Transforming care for older people in hospital: physicians must embrace the challenge
Why this matters
The English National Health Service (NHS) is caught in a ‘perfect storm’ relating to older people's care in hospital. A recent series of reports repeatedly highlights a picture of poor or variable care and a once-in-a-generation opportunity to transform services, which physicians must grasp. The public dialogue in the media,1,2 public office,3,4 campaigns5,6 and studies7,8 exploring the causes of poor care has majored on the crucial role of nursing and nurses, with doctors peripheral to the story. We must take our share of responsibility for the problems and for lasting solutions, ensuring that the care of our oldest patients consistently meets the standards that they and their families have the right to expect.
Ham,9 anticipating report of the Francis Enquiry10 into failings at Mid-Staffordshire Hospitals, said ‘These failures raise fundamental questions about doctors, nurses and other frontline staff working at the hospital and why they did not act sooner or more decisively to prevent failures happening’. We should not complacently assume that such examples are just ‘outliers’ and could never happen where we work. Many contributory factors lie outside our direct control, with wider systems, professions or agencies, but I focus here on those issues that are in the gift of doctors to solve, collectively and individually. Being unable to do everything is a poor excuse for doing much less than we should.

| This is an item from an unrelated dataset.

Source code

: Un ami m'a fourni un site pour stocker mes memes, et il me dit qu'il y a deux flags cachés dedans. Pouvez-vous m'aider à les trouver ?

Official NHS values on the care of our oldest patients
The NHS Constitution11 guarantees provision of ‘a comprehensive service available to all, based on clinical need alone reflecting the needs and preferences of patients, carers and their families…’. The 2010 Equality Act12 bans age-based discrimination in public services such as healthcare, stating that ‘age-based discrimination has no place in a fair society which values all its members’.
The NHS Operating framework for 2012–1313 prioritises the care of older people and those with dementia, stating ‘some parts of the NHS are failing to provide elderly and vulnerable patients with dignified and compassionate care or to offer good standards in areas such as nutrition, continence and communication’. The National Dementia Strategy emphasises the need to improve dementia care in hospitals.14 The Human Rights Act, Mental Capacity Act, Deprivation of Liberty Safeguards and vulnerable adult safeguarding policies offer a range of legal protections for older patients.
Clinical guidelines from the National Institute for Health and Clinical Excellence (NICE) exist for conditions that are common in older patients including dementia, delirium, falls, bone fragility and fractures, urinary and faecal incontinence, and poor nutrition. Numerous toolkits, strategies and guidelines are produced by colleges, specialist societies, charities and government, promoting quality care for older people.
So we have many markers on both best and unacceptable practice. How well are we really delivering against these ambitions?
Quality and dignity in care for older people in hospital: evidence of failings
The 2008 Parliamentary Enquiry15 into the Rights of Older People in Health and Social Care detailed common failings around communication, respect, discriminatory attitudes, privacy, choice and control, assistance with nutrition and hydration, continence care, pain management, physical environment on the wards, discharge from hospital and end of life care, concluding that ‘while there is much excellent care … an entire culture change is needed ‘. These issues mirror recent reports by the NHS Ombudsman,16 the Patients’ Association,6 the Care Quality Commission (CQC) Dignity and Nutrition Inspections,17 as well as comprehensive reviews on discrimination in health services by the Centre for Policy on Aging18 and reports on the general hospital care of patients with dementia.7,19 They are also the issues of greatest concern to older patients and their carers with regard to their care in hospital.6,7,18,19,20 The ‘entire culture change’ has yet to occur and hospital doctors have given inadequate sustained attention to these patient priorities, focusing instead on aspects of care that some might find more intellectually rewarding.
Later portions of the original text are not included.